ASSIGNMENT: Every line from the one containing "in your scene." to the last line of the listing below should be given again exactly.

DATA:
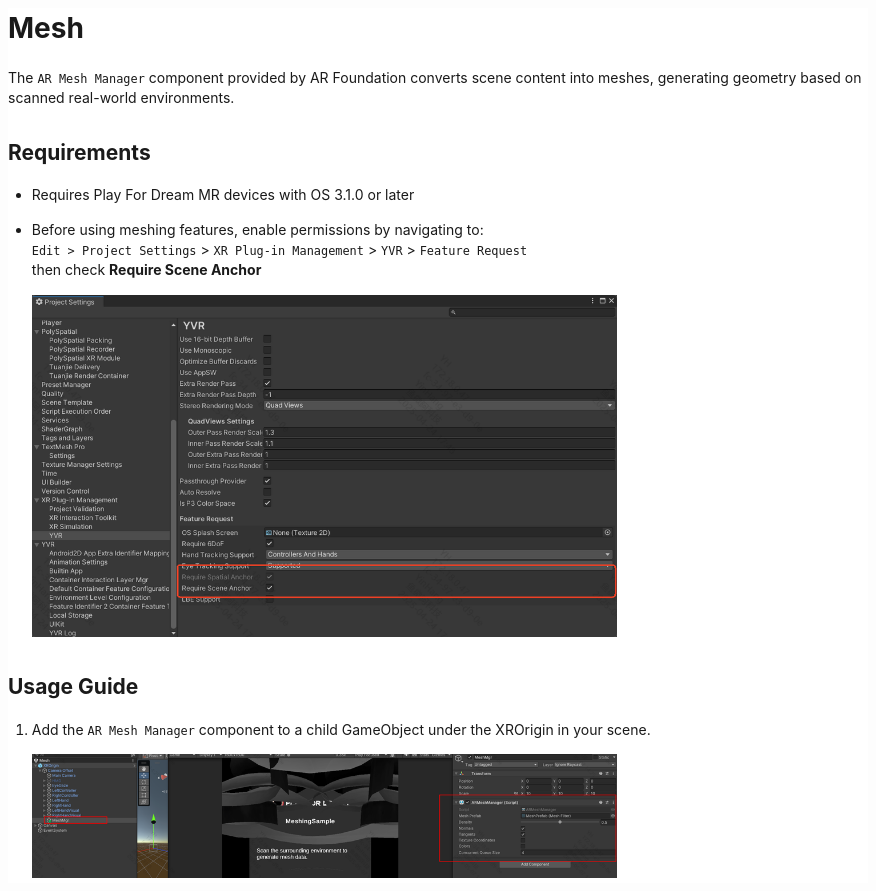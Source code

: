# Mesh

The `AR Mesh Manager` component provided by AR Foundation converts scene content into meshes, generating geometry based on scanned real-world environments.

## Requirements

- Requires Play For Dream MR devices with OS 3.1.0 or later
- Before using meshing features, enable permissions by navigating to:  
  `Edit > Project Settings` > `XR Plug-in Management` > `YVR` > `Feature Request`  
  then check **Require Scene Anchor**

    <img src="./Image/Scene.png" alt="SpatialAnchor" style="width: 70%;">

## Usage Guide

1. Add the `AR Mesh Manager` component to a child GameObject under the XROrigin in your scene.

    <img src="./Image/Mesh.png" alt="Mesh" style="width: 70%;">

YOUR SOLUTION:
1. Add the `AR Mesh Manager` component to a child GameObject under the XROrigin in your scene.

    <img src="./Image/Mesh.png" alt="Mesh" style="width: 70%;">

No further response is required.